Despite this, on November 21 US President George Bush, hailed Musharraf as "a loyal ally in fighting terrorists [who] has done more for democracy in Pakistan than any modern leader". The US has provided the Pakistani regime with aid worth US$10 billion since 2001, the bulk of which has gone to the military.

Opposition to the regime continues on the streets. Protests from lawyers continue despite mass arrests. Lawyers were at the forefront of a movement that got Supreme Court Chief Justice Iftikhar Chaudhry reinstated in July after he was sacked in March. Getting Chaudhry out of the Supreme Court was one of the motivations for Musharraf's emergency declaration. Chaudhry was arrested after the declaration. The regime claims he has been released, but he has not been seen and activists are sceptical.

A key role in organising the street protests has been played by the People's Democratic Movement (Awami Jamhoori Tehreek — AJT), an alliance of seven left-wing parties. Within days of the emergency declaration, more than 200 AJT activists were in custody, including most of the leadership of the National Workers Party, the Labour Party of Pakistan (LPP) and the People's Movement (Awami Tehreek — AT). Several of these activists are charged with treason, which carries a death sentence.

LPP general secretary Farooq Tariq and AT leader Rasul Buksh Paleejo have continued to organise despite being forced underground and the subject of police hunts. In Sind province, the AT have adopted a civil disobedience tactic of "filling the jails", with more than 300 of their members imprisoned by November 21. The left parties have supported moves by the mainstream parties for a united opposition to the military and boycott of the elections.

On November 19, women from the LPP held a 30-minute protest that stopped traffic in Lahore. "We are working-class women fighting a military regime and we have not much to lose but our chains!", one of the women told assembled media. On November 20 there were nationwide protests by journalists. In Faisalabad and Karachi, these received a violent response from police; in Karachi, 180 journalists were brutally beaten before being taken off to jail.

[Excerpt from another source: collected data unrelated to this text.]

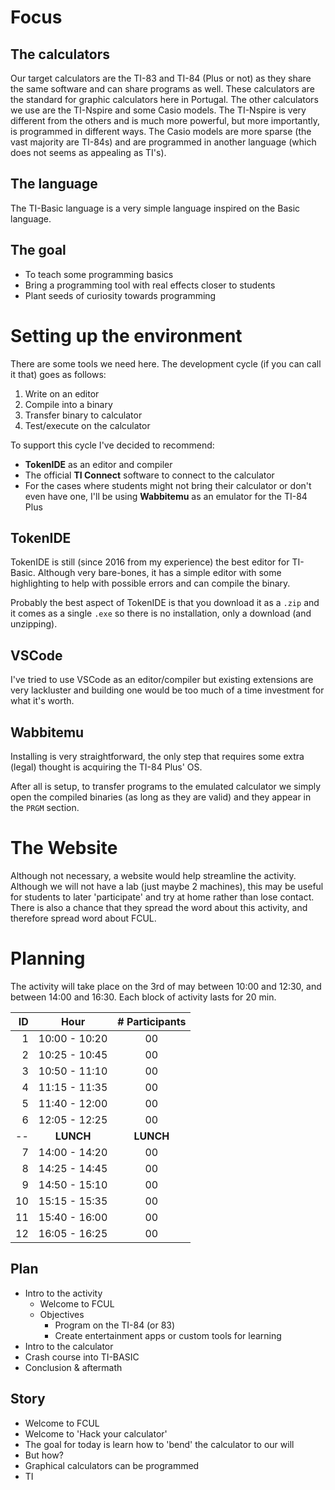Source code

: # Focus
## The calculators
Our target calculators are the TI-83 and TI-84 (Plus or not) as they share the same software and 
    can share programs as well. These calculators are the standard for graphic calculators here in
    Portugal. The other calculators we use are the TI-Nspire and some Casio models. The TI-Nspire 
    is very different from the others and is much more powerful, but more importantly, is 
    programmed in different ways. The Casio models are more sparse (the vast majority are TI-84s)
    and are programmed in another language (which does not seems as appealing as TI's).

## The language
The TI-Basic language is a very simple language inspired on the Basic language.

## The goal
- To teach some programming basics
- Bring a programming tool with real effects closer to students
- Plant seeds of curiosity towards programming


# Setting up the environment
There are some tools we need here. The development cycle (if you can call it that) goes as follows:
1. Write on an editor
2. Compile into a binary
3. Transfer binary to calculator
4. Test/execute on the calculator

To support this cycle I've decided to recommend:
- **TokenIDE** as an editor and compiler
- The official **TI Connect** software to connect to the calculator
- For the cases where students might not bring their calculator or don't even have one, I'll be 
    using **Wabbitemu** as an emulator for the TI-84 Plus

## TokenIDE
TokenIDE is still (since 2016 from my experience) the best editor for TI-Basic. Although very 
    bare-bones, it has a simple editor with some highlighting to help with possible errors and
    can compile the binary.

Probably the best aspect of TokenIDE is that you download it as a `.zip` and it comes as a 
    single `.exe` so there is no installation, only a download (and unzipping).

## VSCode
I've tried to use VSCode as an editor/compiler but existing extensions are very lackluster and 
    building one would be too much of a time investment for what it's worth.

## Wabbitemu
Installing is very straightforward, the only step that requires some extra (legal) thought is 
    acquiring the TI-84 Plus' OS.

After all is setup, to transfer programs to the emulated calculator we simply open the compiled
    binaries (as long as they are valid) and they appear in the `PRGM` section.

# The Website
Although not necessary, a website would help streamline the activity.
Although we will not have a lab (just maybe 2 machines), this may be useful for students to later
    'participate' and try at home rather than lose contact. There is also a chance that they spread
    the word about this activity, and therefore spread word about FCUL.

# Planning
The activity will take place on the 3rd of may between 10:00 and 12:30, and between 14:00 and 16:30.
Each block of activity lasts for 20 min.

| ID |     Hour      | # Participants |
| -: | :-----------: | :------------: |
|  1 | 10:00 - 10:20 |       00       |
|  2 | 10:25 - 10:45 |       00       |
|  3 | 10:50 - 11:10 |       00       |
|  4 | 11:15 - 11:35 |       00       |
|  5 | 11:40 - 12:00 |       00       |
|  6 | 12:05 - 12:25 |       00       |
| -- |   **LUNCH**   |   **LUNCH**    |
|  7 | 14:00 - 14:20 |       00       |
|  8 | 14:25 - 14:45 |       00       |
|  9 | 14:50 - 15:10 |       00       |
| 10 | 15:15 - 15:35 |       00       |
| 11 | 15:40 - 16:00 |       00       |
| 12 | 16:05 - 16:25 |       00       |

## Plan

- Intro to the activity
    - Welcome to FCUL
    - Objectives
        - Program on the TI-84 (or 83)
        - Create entertainment apps or custom tools for learning
- Intro to the calculator
- Crash course into TI-BASIC
- Conclusion & aftermath

## Story

- Welcome to FCUL
- Welcome to 'Hack your calculator'
- The goal for today is learn how to 'bend' the calculator to our will
- But how?
- Graphical calculators can be programmed
- TI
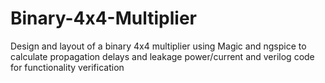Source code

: # Binary-4x4-Multiplier
Design and layout of a binary 4x4 multiplier using Magic and ngspice to calculate propagation delays and leakage power/current and verilog code for functionality verification
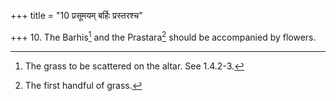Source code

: +++
title = "10 प्रसूमयम् बर्हिः प्रस्तरश्च"

+++
10. The Barhis[^1] and the Prastara[^2] should be accompanied by flowers.  


[^1]: The grass to be scattered on the altar. See 1.4.2-3.  

[^2]: The first handful of grass.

A surprising development has been protests by thousands of students on the Punjab University campus at Lahore against the control of the campus by the IJT, the student wing of the fundamentalist party Jamaat-i-Islami. The IJT, which is involved in criminal and terrorist activity, has exercised a reign of terror over the campus since 1977, using beatings and murder to exclude other political forces and enforce segregation between the sexes and a ban on music. The protests began after Imran Khan was kidnapped by IJT thugs and handed over to police when he tried to address a rally at the campus on November 15.

This collaboration between the IJT and the police demonstrates the close relationship between the fundamentalists and the military — Musharraf's status as Bush's "indispensable ally against terrorism" notwithstanding. The IJT took control of the campus as part of the destabilisation and overthrow of the government of Zulfikar Ali Bhutto (Benazir's father) by the military under Zia ul-Haq. Zia consolidated his rule by having Bhutto hanged. During the 1980s, the Pakistani military was the main conduit for US support for local and foreign anti-communist forces in Afghanistan. Both the Taliban and the warlords currently in power in Afghanistan originated in the Afghan component of this force, while the overseas fighters went on to become al Qaeda.